When he first heard of the lawsuit, Magdziarz says, he was equally befuddled. For a while, he refused to believe Prince was serious. But after a few sleepless nights and dozens of e-mails to Sweden, Magdziarz realized that, faced with the prospect of a court battle against the Artist's well-financed legal team, the zine might have to shut down. (As it stands, UPTOWN and a site offering transcripts of Prince lyrics—www.dttlyrics.com—are the only two among the 11 defendants still maintaining a Web presence.)

Then Alex Hahn, a Boston lawyer who is an avid Prince fan and follows fanzines and Web sites dedicated to the Artist, offered to represent UPTOWN on a pro bono basis. He crafted a defense arguing that zines are protected by the First Amendment; he also argued that the Artist abandoned his copyright to Love Symbol #2 by distributing the font to the news media. Photographs used in the magazine, Hahn says, were legally obtained, and many were publicity stills sent directly from the Artist's former label, Warner Bros. As for Prince's claims that the fans sought to get rich at his expense, Hahn says, last year UPTOWN—whose print circulation hovers around 2,000—ran at a loss of about $1,000.

Michael Elkin, one of Prince's attorneys at the New York firm Thelen, Reid N Priest, says he's not impressed with UPTOWN's defense. “It's convenient for them to hide behind the First Amendment when those issues are totally inapplicable,” he says. “The lawsuit is about whether the Artist's image and likeness and his entire body of work can be siphoned off by people who refuse to pay or properly acknowledge this great man.”

If Prince does succeed in shutting down the fan sites, argues one music-industry veteran, the pocketbook he hurts could be his own. Ron Herbert, an Atlanta-based record promoter who has worked with Mariah Carey, Tom Petty, R.E.M. and Prince, says the move seems odd for an artist whose record sales have been declining since the late 1980s. Die-hard fans, Herbert says, have been essential to the long-term success of artists like Jimmy Buffett and the Grateful Dead. Without devoted followers, he says, “first, your touring dries up, which causes your record sales to dry up—then you're the VH1 story of the week.

“I would be advising Prince not to sue [his own fans],” Herbert adds. “But Prince is one of the smartest guys I know, and he has the best people working for him. There just has to be more to the story than what you and I know.”

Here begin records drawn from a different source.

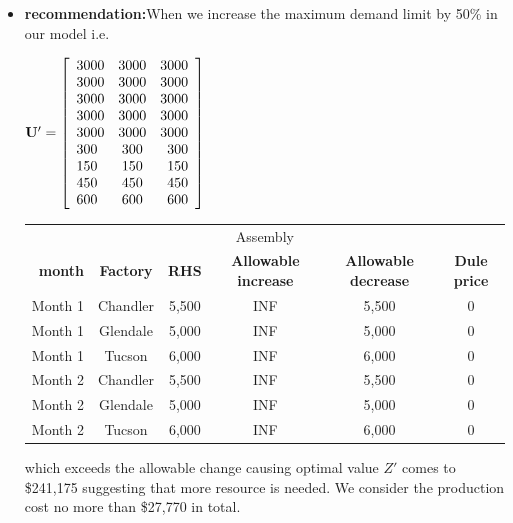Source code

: \documentclass[12pt]{article}
\begin{document}
\begin{itemize}
	\item \textbf{recommendation:}When we increase the maximum demand limit by 50\% in our model i.e.

\begin{center}
$\mathbf{U'} = 
\left[
\begin{array}{l c r}
3000 & 3000& 3000 \\
3000 & 3000& 3000 \\
3000 & 3000& 3000 \\
3000 & 3000& 3000 \\
3000 & 3000& 3000 \\
300  &300  & 300  \\
150  &150  & 150  \\
450  &450  & 450  \\
600  &600  & 600  
\end{array}
\right]
$
\end{center}

\begin{center}
\begin{tabular}{c c c c c c }
\hline
\multicolumn{6}{c}{Assembly} \\
\ \textbf{month} &\textbf{Factory} &\textbf{RHS} & \textbf{Allowable increase} & \textbf{Allowable decrease} &  \textbf{Dule price}\\
\hline
Month 1     &Chandler  &5,500    &INF   &5,500    &0\\
Month 1     &Glendale  &5,000    &INF   &5,000   &0\\
Month 1     &Tucson    &6,000    &INF   &6,000 &0\\
Month 2     &Chandler  &5,500    &INF   &5,500       &0\\
Month 2     &Glendale  &5,000    &INF   &5,000     &0\\
Month 2     &Tucson    &6,000    &INF   &6,000  &0\\
\hline
\end{tabular}
\end{center}

which exceeds the allowable change causing optimal value $Z'$ comes to \$241,175 suggesting that more resource is needed. We consider the production cost no more than \$27,770 in total.
	

\end{itemize}
\end{document}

Diana Dawkins has an inkling as to what the rest of the story might be. The Massachusetts-based business consultant began publishing a biweekly newsletter called The Prince Family after losing her job at the official Prince magazine, Controversy, when the publication shut down in 1992. Two years later, Dawkins says, NPG Records management asked her to help coordinate a new effort that would bring fanzines and Web sites under the umbrella of a Prince-led venture. She declined, saying she preferred to remain independent. But other zine publishers took up the Artist's invitation, and in 1997, Prince launched love4oneanother.com—a compilation of fan sites overseen by a group of coordinators referred to as “The Collective.” In an interview posted on the site, Prince explained: “My own personal objectives [for the site] change daily. . . . That is y eye defer 2 the people at Paisley Park that eye love and respect the most. 4 me, the initial objective was 2 have a visible place 4 my thoughts.”

Dawkins, however, says she suspects the Artist's true goal was to control his fans. Although Dawkins is not a defendant in the recent lawsuits, she says she quit publishing her newsletter after hearing about the case; she is currently auctioning off her entire Prince collection through her Web site (members.aol.com/princefam/index.html).

In April, UPTOWN countersued Prince, claiming that his suit is an attempt at “eliminating economic competition [and] securing a monopoly for the love4oneanother Web site . . . and stifling free expression” through a “malicious abuse of process.” The attorneys have also filed a motion demanding that the Artist appear for a deposition in New York on June 25. Traci Bransford, the Paisley Park Enterprises corporate lawyer, says Prince is fighting the motion and is confident he won't have to make his case under oath. But Hahn argues that recent precedent suggests otherwise. “If the president of the United States can be deposed,” he offers, “then so can Prince.”